Source material —
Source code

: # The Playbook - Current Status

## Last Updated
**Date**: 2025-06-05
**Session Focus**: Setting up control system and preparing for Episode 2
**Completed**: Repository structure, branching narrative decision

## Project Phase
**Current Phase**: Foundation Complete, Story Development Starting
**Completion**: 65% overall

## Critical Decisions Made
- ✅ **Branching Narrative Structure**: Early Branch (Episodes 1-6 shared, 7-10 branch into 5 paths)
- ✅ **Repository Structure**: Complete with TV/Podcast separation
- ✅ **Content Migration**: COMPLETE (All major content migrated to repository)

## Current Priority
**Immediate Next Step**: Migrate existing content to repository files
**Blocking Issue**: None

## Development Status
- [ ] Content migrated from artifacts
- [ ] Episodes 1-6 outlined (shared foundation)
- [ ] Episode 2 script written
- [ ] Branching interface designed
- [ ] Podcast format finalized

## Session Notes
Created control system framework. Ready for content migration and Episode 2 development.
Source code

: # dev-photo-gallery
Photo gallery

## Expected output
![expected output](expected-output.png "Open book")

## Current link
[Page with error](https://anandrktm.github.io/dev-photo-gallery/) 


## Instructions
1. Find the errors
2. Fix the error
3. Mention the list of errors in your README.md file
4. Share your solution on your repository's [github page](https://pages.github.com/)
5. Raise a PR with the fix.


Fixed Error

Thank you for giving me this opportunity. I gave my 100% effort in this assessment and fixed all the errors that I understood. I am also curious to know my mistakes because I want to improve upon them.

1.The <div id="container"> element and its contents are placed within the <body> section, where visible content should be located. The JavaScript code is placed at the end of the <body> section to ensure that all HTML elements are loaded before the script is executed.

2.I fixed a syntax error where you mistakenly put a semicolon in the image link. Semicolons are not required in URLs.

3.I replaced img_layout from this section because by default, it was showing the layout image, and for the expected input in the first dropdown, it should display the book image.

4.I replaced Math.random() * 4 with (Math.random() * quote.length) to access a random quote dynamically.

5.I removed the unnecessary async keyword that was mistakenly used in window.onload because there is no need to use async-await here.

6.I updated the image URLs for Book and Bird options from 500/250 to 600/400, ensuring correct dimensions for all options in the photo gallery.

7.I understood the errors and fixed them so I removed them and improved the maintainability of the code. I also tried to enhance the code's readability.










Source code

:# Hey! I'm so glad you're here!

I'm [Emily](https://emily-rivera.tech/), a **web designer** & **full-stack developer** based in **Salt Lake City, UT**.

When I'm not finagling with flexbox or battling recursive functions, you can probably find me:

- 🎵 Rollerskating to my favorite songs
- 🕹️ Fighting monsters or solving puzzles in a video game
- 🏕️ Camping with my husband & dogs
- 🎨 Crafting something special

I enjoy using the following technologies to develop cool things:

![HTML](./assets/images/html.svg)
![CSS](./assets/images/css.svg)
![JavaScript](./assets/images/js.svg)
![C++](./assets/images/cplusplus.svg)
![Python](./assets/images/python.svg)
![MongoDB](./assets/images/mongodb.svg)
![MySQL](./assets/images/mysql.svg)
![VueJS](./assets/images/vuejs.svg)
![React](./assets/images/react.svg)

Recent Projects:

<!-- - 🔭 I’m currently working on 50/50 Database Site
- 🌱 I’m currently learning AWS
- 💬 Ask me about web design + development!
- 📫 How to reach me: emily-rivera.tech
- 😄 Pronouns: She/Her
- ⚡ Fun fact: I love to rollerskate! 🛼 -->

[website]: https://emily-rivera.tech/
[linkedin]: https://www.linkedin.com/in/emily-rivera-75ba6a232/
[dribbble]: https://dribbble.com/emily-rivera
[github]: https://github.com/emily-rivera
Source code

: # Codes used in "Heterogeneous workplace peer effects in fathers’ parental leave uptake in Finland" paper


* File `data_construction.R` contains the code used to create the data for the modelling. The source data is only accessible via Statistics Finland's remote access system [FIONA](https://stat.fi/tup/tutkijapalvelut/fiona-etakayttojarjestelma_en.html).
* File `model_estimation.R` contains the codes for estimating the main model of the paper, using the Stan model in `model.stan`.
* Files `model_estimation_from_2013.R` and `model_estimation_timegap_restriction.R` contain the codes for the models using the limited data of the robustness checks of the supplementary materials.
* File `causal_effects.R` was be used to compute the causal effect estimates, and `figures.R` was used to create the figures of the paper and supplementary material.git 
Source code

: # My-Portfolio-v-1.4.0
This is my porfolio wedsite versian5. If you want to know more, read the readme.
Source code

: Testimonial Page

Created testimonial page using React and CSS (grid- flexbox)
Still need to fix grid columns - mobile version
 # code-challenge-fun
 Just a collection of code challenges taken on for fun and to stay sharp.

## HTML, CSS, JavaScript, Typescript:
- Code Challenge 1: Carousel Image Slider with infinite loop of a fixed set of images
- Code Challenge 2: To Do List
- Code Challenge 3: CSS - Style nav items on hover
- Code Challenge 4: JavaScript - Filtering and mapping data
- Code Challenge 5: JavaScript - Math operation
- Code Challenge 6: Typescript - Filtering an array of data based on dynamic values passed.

Instructions to follow — Copy every record again, keeping each word unchanged.

Answer section —
Source code

: # The Playbook - Current Status

## Last Updated
**Date**: 2025-06-05
**Session Focus**: Setting up control system and preparing for Episode 2
**Completed**: Repository structure, branching narrative decision

## Project Phase
**Current Phase**: Foundation Complete, Story Development Starting
**Completion**: 65% overall

## Critical Decisions Made
- ✅ **Branching Narrative Structure**: Early Branch (Episodes 1-6 shared, 7-10 branch into 5 paths)
- ✅ **Repository Structure**: Complete with TV/Podcast separation
- ✅ **Content Migration**: COMPLETE (All major content migrated to repository)

## Current Priority
**Immediate Next Step**: Migrate existing content to repository files
**Blocking Issue**: None

## Development Status
- [ ] Content migrated from artifacts
- [ ] Episodes 1-6 outlined (shared foundation)
- [ ] Episode 2 script written
- [ ] Branching interface designed
- [ ] Podcast format finalized

## Session Notes
Created control system framework. Ready for content migration and Episode 2 development.
Source code

: # dev-photo-gallery
Photo gallery

## Expected output
![expected output](expected-output.png "Open book")

## Current link
[Page with error](https://anandrktm.github.io/dev-photo-gallery/) 


## Instructions
1. Find the errors
2. Fix the error
3. Mention the list of errors in your README.md file
4. Share your solution on your repository's [github page](https://pages.github.com/)
5. Raise a PR with the fix.


Fixed Error

Thank you for giving me this opportunity. I gave my 100% effort in this assessment and fixed all the errors that I understood. I am also curious to know my mistakes because I want to improve upon them.

1.The <div id="container"> element and its contents are placed within the <body> section, where visible content should be located. The JavaScript code is placed at the end of the <body> section to ensure that all HTML elements are loaded before the script is executed.

2.I fixed a syntax error where you mistakenly put a semicolon in the image link. Semicolons are not required in URLs.

3.I replaced img_layout from this section because by default, it was showing the layout image, and for the expected input in the first dropdown, it should display the book image.

4.I replaced Math.random() * 4 with (Math.random() * quote.length) to access a random quote dynamically.

5.I removed the unnecessary async keyword that was mistakenly used in window.onload because there is no need to use async-await here.

6.I updated the image URLs for Book and Bird options from 500/250 to 600/400, ensuring correct dimensions for all options in the photo gallery.

7.I understood the errors and fixed them so I removed them and improved the maintainability of the code. I also tried to enhance the code's readability.










Source code

:# Hey! I'm so glad you're here!

I'm [Emily](https://emily-rivera.tech/), a **web designer** & **full-stack developer** based in **Salt Lake City, UT**.

When I'm not finagling with flexbox or battling recursive functions, you can probably find me:

- 🎵 Rollerskating to my favorite songs
- 🕹️ Fighting monsters or solving puzzles in a video game
- 🏕️ Camping with my husband & dogs
- 🎨 Crafting something special

I enjoy using the following technologies to develop cool things:

![HTML](./assets/images/html.svg)
![CSS](./assets/images/css.svg)
![JavaScript](./assets/images/js.svg)
![C++](./assets/images/cplusplus.svg)
![Python](./assets/images/python.svg)
![MongoDB](./assets/images/mongodb.svg)
![MySQL](./assets/images/mysql.svg)
![VueJS](./assets/images/vuejs.svg)
![React](./assets/images/react.svg)

Recent Projects:

<!-- - 🔭 I’m currently working on 50/50 Database Site
- 🌱 I’m currently learning AWS
- 💬 Ask me about web design + development!
- 📫 How to reach me: emily-rivera.tech
- 😄 Pronouns: She/Her
- ⚡ Fun fact: I love to rollerskate! 🛼 -->

[website]: https://emily-rivera.tech/
[linkedin]: https://www.linkedin.com/in/emily-rivera-75ba6a232/
[dribbble]: https://dribbble.com/emily-rivera
[github]: https://github.com/emily-rivera
Source code

: # Codes used in "Heterogeneous workplace peer effects in fathers’ parental leave uptake in Finland" paper


* File `data_construction.R` contains the code used to create the data for the modelling. The source data is only accessible via Statistics Finland's remote access system [FIONA](https://stat.fi/tup/tutkijapalvelut/fiona-etakayttojarjestelma_en.html).
* File `model_estimation.R` contains the codes for estimating the main model of the paper, using the Stan model in `model.stan`.
* Files `model_estimation_from_2013.R` and `model_estimation_timegap_restriction.R` contain the codes for the models using the limited data of the robustness checks of the supplementary materials.
* File `causal_effects.R` was be used to compute the causal effect estimates, and `figures.R` was used to create the figures of the paper and supplementary material.git 
Source code

: # My-Portfolio-v-1.4.0
This is my porfolio wedsite versian5. If you want to know more, read the readme.
Source code

: Testimonial Page

Created testimonial page using React and CSS (grid- flexbox)
Still need to fix grid columns - mobile version
 # code-challenge-fun
 Just a collection of code challenges taken on for fun and to stay sharp.

## HTML, CSS, JavaScript, Typescript:
- Code Challenge 1: Carousel Image Slider with infinite loop of a fixed set of images
- Code Challenge 2: To Do List
- Code Challenge 3: CSS - Style nav items on hover
- Code Challenge 4: JavaScript - Filtering and mapping data
- Code Challenge 5: JavaScript - Math operation
- Code Challenge 6: Typescript - Filtering an array of data based on dynamic values passed.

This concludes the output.